** Opening RECORDS block **
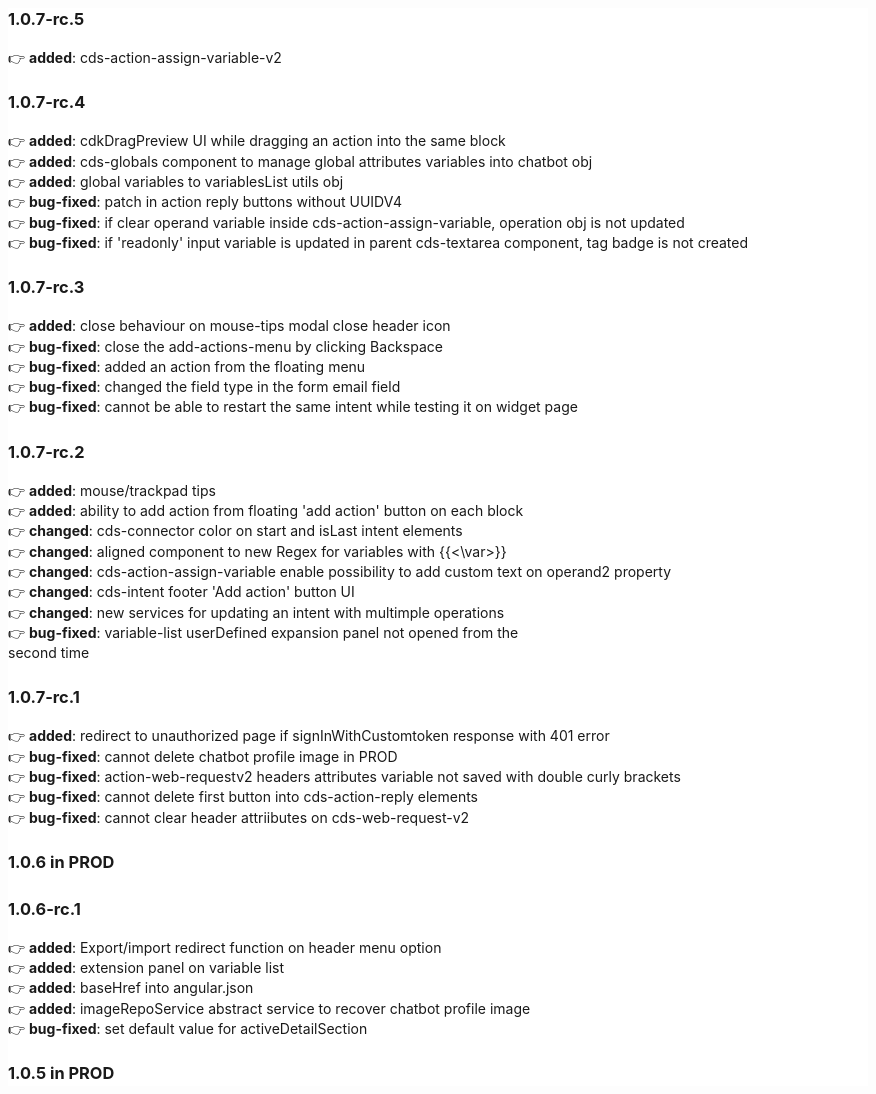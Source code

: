 ### 1.0.7-rc.5
👉 **added**: cds-action-assign-variable-v2<br>

### 1.0.7-rc.4
👉 **added**: cdkDragPreview UI while dragging an action into the same block<br>
👉 **added**: cds-globals component to manage global attributes variables into chatbot obj<br>
👉 **added**: global variables to variablesList utils obj<br>
👉 **bug-fixed**: patch in action reply buttons without UUIDV4<br>
👉 **bug-fixed**: if clear operand variable inside cds-action-assign-variable, operation obj is not updated<br>
👉 **bug-fixed**: if 'readonly' input variable is updated in parent cds-textarea component, tag badge is not created <br>
### 1.0.7-rc.3
👉 **added**: close behaviour on mouse-tips modal close header icon<br>
👉 **bug-fixed**: close the add-actions-menu by clicking Backspace<br>
👉 **bug-fixed**: added an action from the floating menu<br>
👉 **bug-fixed**: changed the field type in the form email field<br>
👉 **bug-fixed**: cannot be able to restart the same intent while testing it on widget page<br>

### 1.0.7-rc.2
👉 **added**: mouse/trackpad tips<br>
👉 **added**: ability to add action from floating 'add action' button on each block<br>
👉 **changed**: cds-connector color on start and isLast intent elements<br>
👉 **changed**: aligned component to new Regex for variables with {{<\var>}}<br>
👉 **changed**: cds-action-assign-variable enable possibility to add custom text on operand2 property<br>
👉 **changed**: cds-intent footer 'Add action' button UI<br>
👉 **changed**: new services for updating an intent with multimple operations <br>
👉 **bug-fixed**: variable-list userDefined expansion panel not opened from the <br>second time

### 1.0.7-rc.1
👉 **added**: redirect to unauthorized page if signInWithCustomtoken response with 401 error<br>
👉 **bug-fixed**: cannot delete chatbot profile image in PROD<br>
👉 **bug-fixed**: action-web-requestv2 headers attributes variable not saved with double curly brackets<br>
👉 **bug-fixed**: cannot delete first button into cds-action-reply elements<br>
👉 **bug-fixed**: cannot clear header attriibutes on cds-web-request-v2<br>

### 1.0.6 in PROD

### 1.0.6-rc.1
👉 **added**: Export/import redirect function on header menu option<br>
👉 **added**: extension panel on variable list<br>
👉 **added**: baseHref into angular.json<br>
👉 **added**: imageRepoService abstract service to recover chatbot profile image<br>
👉 **bug-fixed**: set default value for activeDetailSection<br>

### 1.0.5 in PROD
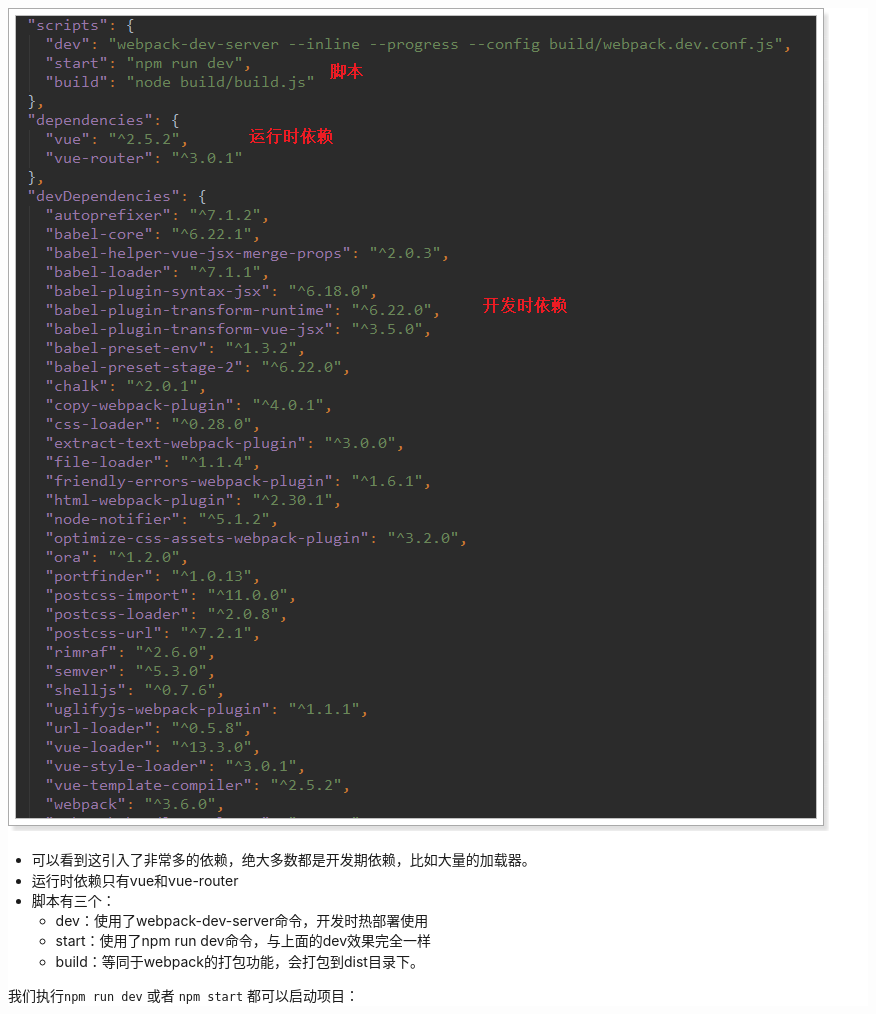 ![1525914618504](assets/61525914618504.png)

- 可以看到这引入了非常多的依赖，绝大多数都是开发期依赖，比如大量的加载器。
- 运行时依赖只有vue和vue-router
- 脚本有三个：
  - dev：使用了webpack-dev-server命令，开发时热部署使用
  - start：使用了npm run dev命令，与上面的dev效果完全一样
  - build：等同于webpack的打包功能，会打包到dist目录下。

我们执行`npm run dev` 或者 `npm start` 都可以启动项目：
** Closing RECORDS block **
Everything from the line containing "### 1.0.6-rc.1" to the final line of the listing above, both ends included, should be transcribed word for word, except for the pictures.

### 1.0.6-rc.1
👉 **added**: Export/import redirect function on header menu option<br>
👉 **added**: extension panel on variable list<br>
👉 **added**: baseHref into angular.json<br>
👉 **added**: imageRepoService abstract service to recover chatbot profile image<br>
👉 **bug-fixed**: set default value for activeDetailSection<br>

### 1.0.5 in PROD
 ![1525914618504](assets/61525914618504.png)

- 可以看到这引入了非常多的依赖，绝大多数都是开发期依赖，比如大量的加载器。
- 运行时依赖只有vue和vue-router
- 脚本有三个：
  - dev：使用了webpack-dev-server命令，开发时热部署使用
  - start：使用了npm run dev命令，与上面的dev效果完全一样
  - build：等同于webpack的打包功能，会打包到dist目录下。

我们执行`npm run dev` 或者 `npm start` 都可以启动项目：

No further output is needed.